Dog Names Meaning Muscular in Pop Culture
Whiskey was a turnspit dog. The small, very muscular pooch was bred for one purpose in life and that was to turn the spit in a kitchen. The turnspit dog was commonly referred to as the Canis Vertigus, dizzy dog kitchen dog, vernepator cur, turn-tyke, or the cooking dog. Its sole job was to walk for hours on end inside of a wheel that would turn the spit that held a chunk of meat over the fire so the meat would evenly cook. Turnspit dogs were very popular in England and America. The dogs would be a common fixture in kitchens from the 16th century until the 19th century.
Little Whiskey was bred to have a very long body with short powerful legs. The muscular legs were required to be powerful so the dog could turn the spit for hours without stopping. Whiskey was placed in a small wooden wheel case that was mounted high on the wall. A chain was attached to the wheel and spit so every time the dog took a step the spit would turn.

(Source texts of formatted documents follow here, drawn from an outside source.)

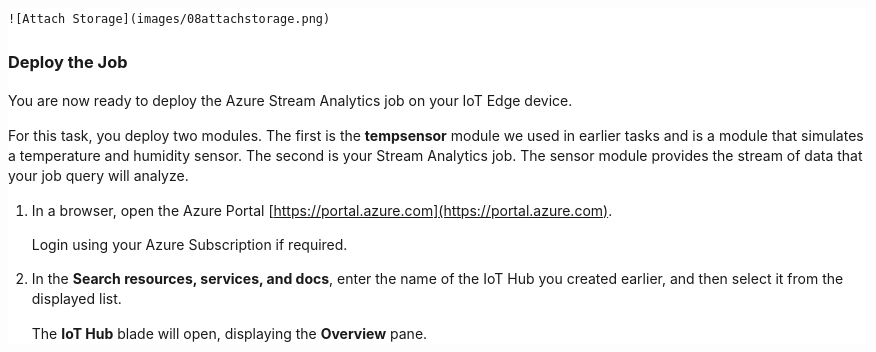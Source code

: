     ![Attach Storage](images/08attachstorage.png)

### Deploy the Job

You are now ready to deploy the Azure Stream Analytics job on your IoT Edge device.

For this task, you deploy two modules. The first is the **tempsensor** module we used in earlier tasks and is a module that simulates a temperature and humidity sensor. The second is your Stream Analytics job. The sensor module provides the stream of data that your job query will analyze.

1. In a browser, open the Azure Portal [https://portal.azure.com](https://portal.azure.com).

    Login using your Azure Subscription if required.

2. In the **Search resources, services, and docs**, enter the name of the IoT Hub you created earlier, and then select it from the displayed list.

    The **IoT Hub** blade will open, displaying the **Overview** pane.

Unfortunately, even the most muscular turnspit dog would get tired and slow down or stop so cruel methods were often employed to keep the small dog moving. No doubt, Whiskey's life was probably far from ideal or easy. All turnspit dogs also had another function. Every Sunday the small dogs were allowed to rest. Their owners would even take them to the church where they would use the small dog's warm body as a footrest during the sermon.
Henry Bergh, an animal rights activist, witnessed turnspit dogs and the abuse they suffered first hand. It was his experience seeing the tiny dogs' suffering that spurred him to found the American Society for the Prevention of Cruelty to Animals (ASPCA). Eventually, the dogs were replaced by mechanical spits. The small dog breed was considered ugly with its crooked, muscular legs so it was never used as a pet. Eventually, the breed became completely extinct.
Whiskey, a resident of England, was officially declared the last turnspit dog. When he died, he was stuffed by a taxidermist and placed on display at the Abergavenny Museum in Wales so that the appearance of the strange, muscular little dogs was never forgotten. Many dog breed authorities believe that the turnspit dog was a close relative of the Welsh Corgi.